Thus, disclosed in various embodiments is a dual-focus flashlight that overcomes the shortcomings of prior art devices. In a conventional single-LED focusing flashlight, one LED must serve as the light source for both the spot beam and the flood beam. In a flashlight having an LED with a small die, a tight viewing angle, and a lower total light output, the resulting spot beam would be bright, tight, and travel a long distance, but the width and total light output of the flood beam would be sacrificed. Conversely, in a flashlight having an LED with a large die, a wide viewing angle, and a high total light output, the flood beam would large and the total lumen rating would be high, but the spot beam would travel a shorter distance, would be wider in size, and would not be as suitable for long distance use. The dual-focus flashlights disclosed herein overcome these issues, and may produce both an optimal spot beam and an optimal flood beam.

Another advantage of the dual-focus flashlights described herein is that they do not include any focus adjustment mechanisms, as the distance between each light source and its focusing element is fixed. Accordingly, in various embodiments, the disclosed flashlights may have few or no moving parts, and as a result, they may be lighter and/or more durable than existing focusing flashlights. Additionally, in various embodiments, a user may toggle between the flood setting, the spot setting, and/or a dual setting wherein both LEDs are lit with the push of a single button or switch, for instance which may be located in any convenient position on the housing, such as the end or a side of the flashlight. For instance, in some embodiments, a user may turn the flashlight on and cycle between “spot” and “flood” modes (or “spot,” “flood,” and “dual source” modes) with repeated activations of a single push button. In other embodiments, separate buttons or other control elements may be provided for “power,” “spot,” “flood,” and, optionally, “dual source” (e.g., both spot and flood LEDs powered on simultaneously.)

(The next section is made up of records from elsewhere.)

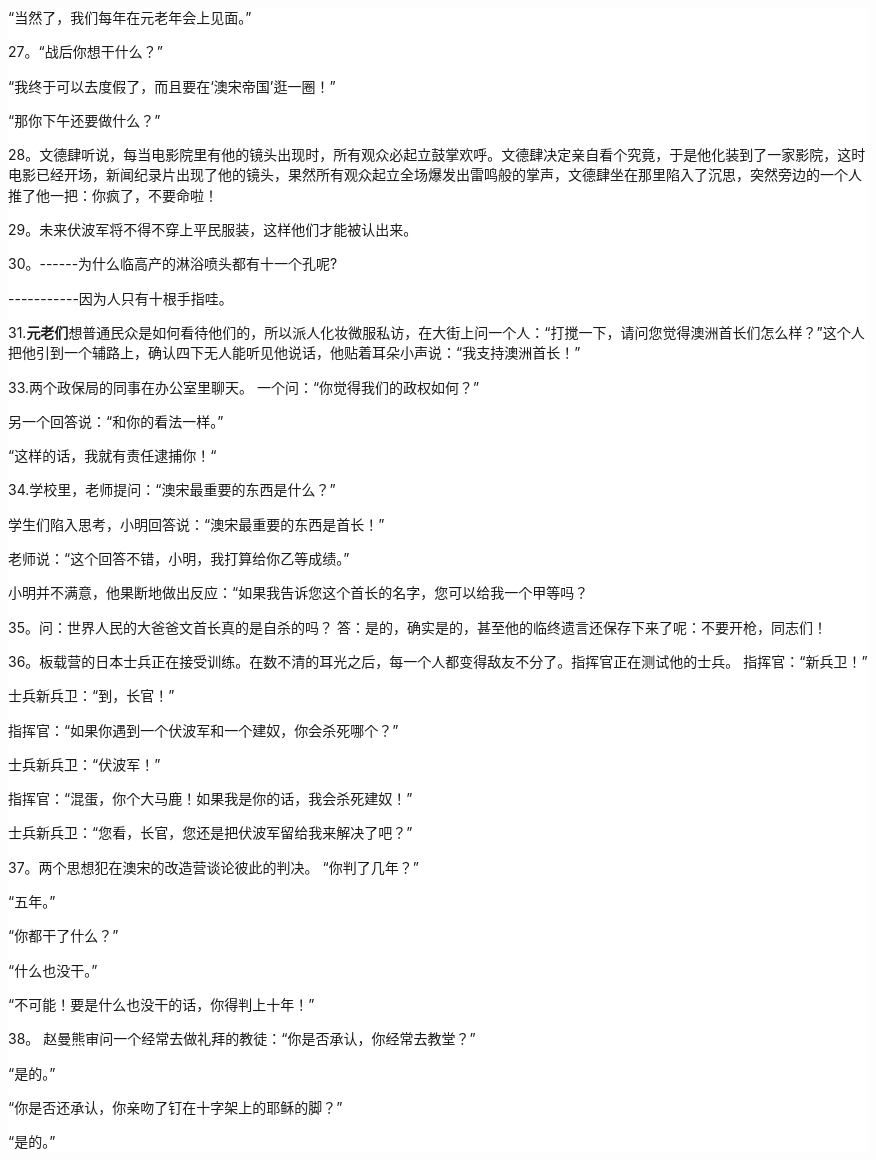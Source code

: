 “当然了，我们每年在元老年会上见面。”

27。“战后你想干什么？” 

“我终于可以去度假了，而且要在‘澳宋帝国’逛一圈！”

“那你下午还要做什么？”

28。文德肆听说，每当电影院里有他的镜头出现时，所有观众必起立鼓掌欢呼。文德肆决定亲自看个究竟，于是他化装到了一家影院，这时电影已经开场，新闻纪录片出现了他的镜头，果然所有观众起立全场爆发出雷鸣般的掌声，文德肆坐在那里陷入了沉思，突然旁边的一个人推了他一把：你疯了，不要命啦！

29。未来伏波军将不得不穿上平民服装，这样他们才能被认出来。

30。------为什么临高产的淋浴喷头都有十一个孔呢?

-----------因为人只有十根手指哇。

31.**元老们**想普通民众是如何看待他们的，所以派人化妆微服私访，在大街上问一个人：“打搅一下，请问您觉得澳洲首长们怎么样？”这个人把他引到一个辅路上，确认四下无人能听见他说话，他贴着耳朵小声说：“我支持澳洲首长！” 

33.两个政保局的同事在办公室里聊天。 一个问：“你觉得我们的政权如何？”

另一个回答说：“和你的看法一样。”

“这样的话，我就有责任逮捕你！“

34.学校里，老师提问：“澳宋最重要的东西是什么？”

学生们陷入思考，小明回答说：“澳宋最重要的东西是首长！”

老师说：“这个回答不错，小明，我打算给你乙等成绩。”

小明并不满意，他果断地做出反应：“如果我告诉您这个首长的名字，您可以给我一个甲等吗？

35。问：世界人民的大爸爸文首长真的是自杀的吗？ 答：是的，确实是的，甚至他的临终遗言还保存下来了呢：不要开枪，同志们！

36。板载营的日本士兵正在接受训练。在数不清的耳光之后，每一个人都变得敌友不分了。指挥官正在测试他的士兵。 指挥官：“新兵卫！”

士兵新兵卫：“到，长官！”

指挥官：“如果你遇到一个伏波军和一个建奴，你会杀死哪个？”

士兵新兵卫：“伏波军！”

指挥官：“混蛋，你个大马鹿！如果我是你的话，我会杀死建奴！”

士兵新兵卫：“您看，长官，您还是把伏波军留给我来解决了吧？”

37。两个思想犯在澳宋的改造营谈论彼此的判决。 “你判了几年？”

“五年。”

“你都干了什么？”

“什么也没干。”

“不可能！要是什么也没干的话，你得判上十年！”

38。 赵曼熊审问一个经常去做礼拜的教徒：“你是否承认，你经常去教堂？”

“是的。”

“你是否还承认，你亲吻了钉在十字架上的耶稣的脚？”

“是的。”
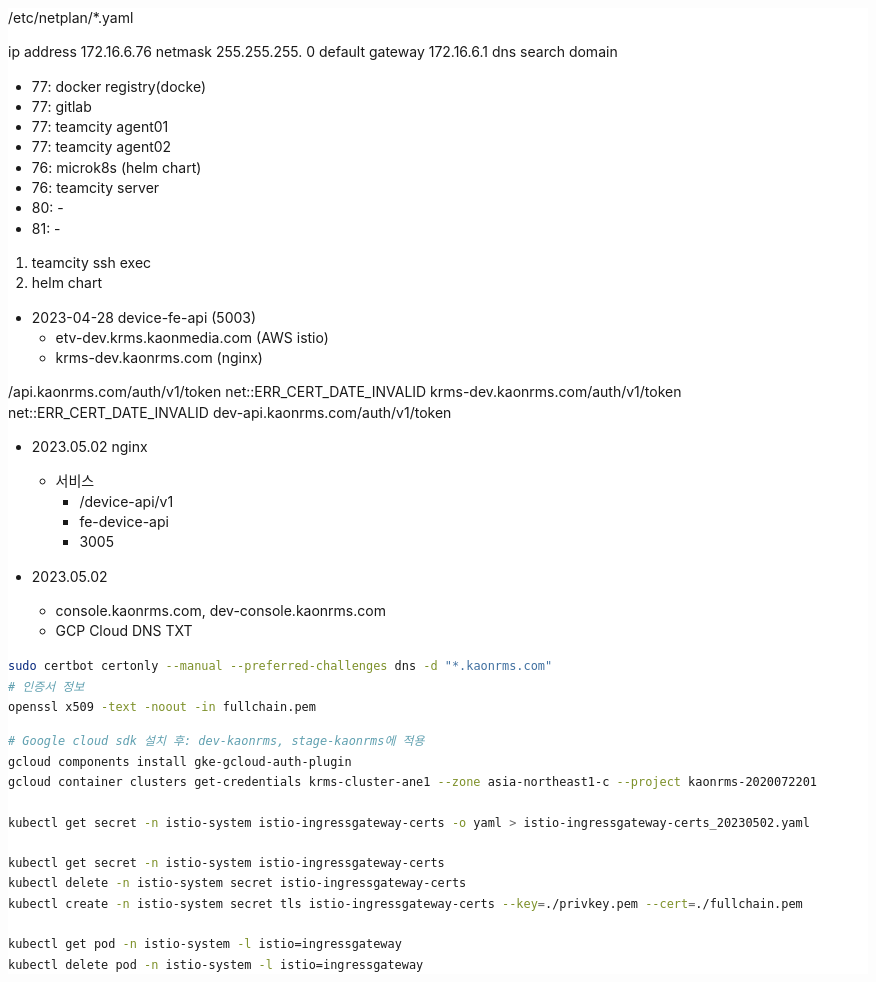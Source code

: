 
/etc/netplan/*.yaml

ip address 172.16.6.76
netmask 255.255.255. 0
default gateway 172.16.6.1
dns search domain


- 77: docker registry(docke)
- 77: gitlab
- 77: teamcity agent01
- 77: teamcity agent02
- 76: microk8s (helm chart)
- 76: teamcity server
- 80: -
- 81: -

1. teamcity ssh exec
2. helm chart


- 2023-04-28 device-fe-api (5003)
  - etv-dev.krms.kaonmedia.com (AWS istio)
  - krms-dev.kaonrms.com (nginx)

/api.kaonrms.com/auth/v1/token net::ERR_CERT_DATE_INVALID
krms-dev.kaonrms.com/auth/v1/token net::ERR_CERT_DATE_INVALID
dev-api.kaonrms.com/auth/v1/token

- 2023.05.02 nginx
  - 서비스
    - /device-api/v1
    - fe-device-api
    - 3005

- 2023.05.02 
  - console.kaonrms.com, dev-console.kaonrms.com
  - GCP Cloud DNS  TXT


```sh
sudo certbot certonly --manual --preferred-challenges dns -d "*.kaonrms.com"
# 인증서 정보
openssl x509 -text -noout -in fullchain.pem
```


```sh
# Google cloud sdk 설치 후: dev-kaonrms, stage-kaonrms에 적용
gcloud components install gke-gcloud-auth-plugin
gcloud container clusters get-credentials krms-cluster-ane1 --zone asia-northeast1-c --project kaonrms-2020072201

kubectl get secret -n istio-system istio-ingressgateway-certs -o yaml > istio-ingressgateway-certs_20230502.yaml

kubectl get secret -n istio-system istio-ingressgateway-certs
kubectl delete -n istio-system secret istio-ingressgateway-certs
kubectl create -n istio-system secret tls istio-ingressgateway-certs --key=./privkey.pem --cert=./fullchain.pem

kubectl get pod -n istio-system -l istio=ingressgateway
kubectl delete pod -n istio-system -l istio=ingressgateway
```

FIG. 1 illustrates a front perspective view of a dual-focus flashlight, wherein the flashlight has a single lens having two separate focusing elements disposed therein, each focusing element offset a short distance from the center of the lens, in accordance with various embodiments. In the illustrated embodiment, the flashlight 100 may have a traditional or conventional elongated housing 102 with a single lens 104 at one end. In various embodiments, lens 104 may include two separate focusing elements, 106a, 106b, for shaping a light beam into a spot beam with a spot beam focusing element 106a, or for shaping a light beam into a flood beam with a flood beam focusing element 106b. Although lens 104 is illustrated as round, one of skill in the art will appreciate that it may take other forms, such as a quadrilateral, oval, or crescent.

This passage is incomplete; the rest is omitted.